§ **WHAT YOU SHOULD DO**
Needed from the data below: all lines that contain the word "have".

§ **RECORDS**
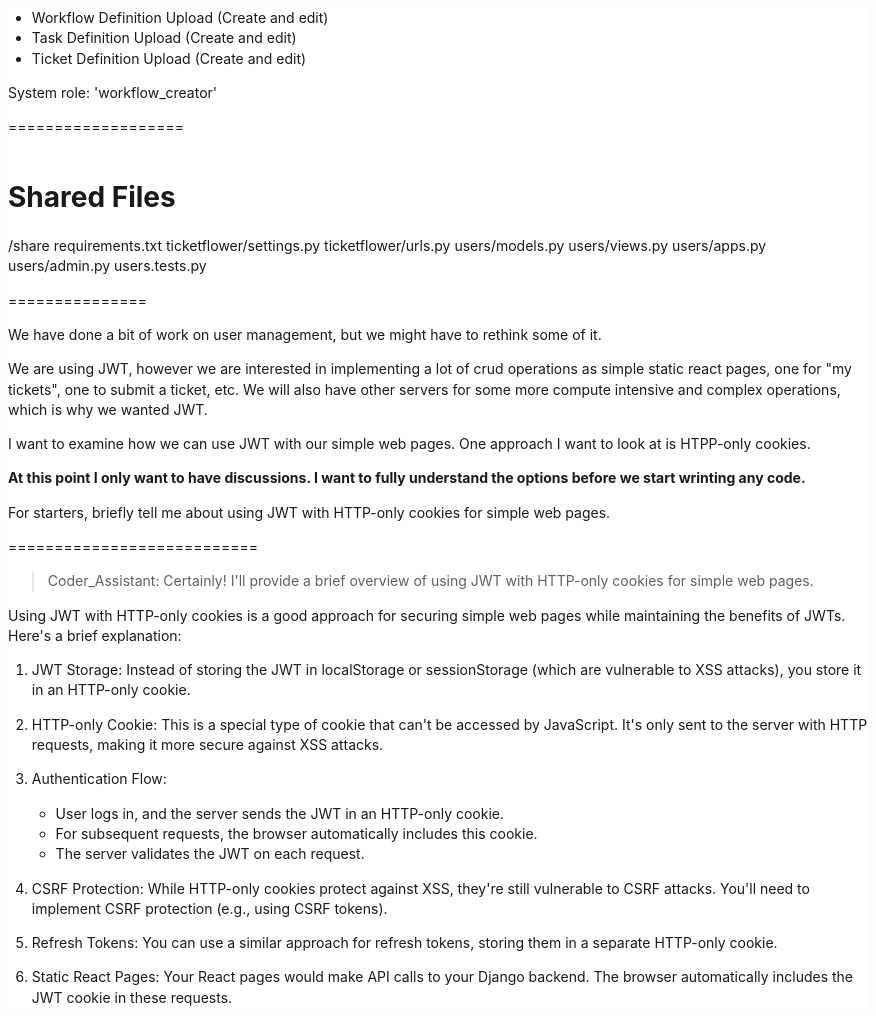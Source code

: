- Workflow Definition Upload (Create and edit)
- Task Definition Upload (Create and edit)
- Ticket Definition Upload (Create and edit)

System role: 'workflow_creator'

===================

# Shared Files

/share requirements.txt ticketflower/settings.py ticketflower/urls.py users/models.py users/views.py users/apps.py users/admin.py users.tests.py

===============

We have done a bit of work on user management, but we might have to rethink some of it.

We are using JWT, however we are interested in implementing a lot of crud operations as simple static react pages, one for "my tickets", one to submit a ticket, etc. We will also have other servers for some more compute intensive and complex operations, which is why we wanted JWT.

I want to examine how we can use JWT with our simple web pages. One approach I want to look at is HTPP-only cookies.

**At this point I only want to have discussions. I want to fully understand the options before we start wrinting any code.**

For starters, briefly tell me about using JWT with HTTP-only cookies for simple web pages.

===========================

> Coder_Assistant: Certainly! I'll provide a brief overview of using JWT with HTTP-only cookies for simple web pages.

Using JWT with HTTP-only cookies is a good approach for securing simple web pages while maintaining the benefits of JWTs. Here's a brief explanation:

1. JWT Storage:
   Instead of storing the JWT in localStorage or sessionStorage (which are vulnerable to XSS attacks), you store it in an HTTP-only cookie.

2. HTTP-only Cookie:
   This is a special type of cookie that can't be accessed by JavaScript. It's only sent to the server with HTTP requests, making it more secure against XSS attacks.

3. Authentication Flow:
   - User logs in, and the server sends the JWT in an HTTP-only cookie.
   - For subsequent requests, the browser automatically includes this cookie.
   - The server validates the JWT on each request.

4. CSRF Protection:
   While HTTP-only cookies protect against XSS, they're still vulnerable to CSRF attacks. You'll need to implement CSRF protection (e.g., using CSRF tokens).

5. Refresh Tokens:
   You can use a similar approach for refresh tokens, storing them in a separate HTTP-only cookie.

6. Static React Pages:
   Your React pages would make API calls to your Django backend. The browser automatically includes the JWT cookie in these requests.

§ **RESPONSE BELOW**
We have done a bit of work on user management, but we might have to rethink some of it.
We are using JWT, however we are interested in implementing a lot of crud operations as simple static react pages, one for "my tickets", one to submit a ticket, etc. We will also have other servers for some more compute intensive and complex operations, which is why we wanted JWT.
**At this point I only want to have discussions. I want to fully understand the options before we start wrinting any code.**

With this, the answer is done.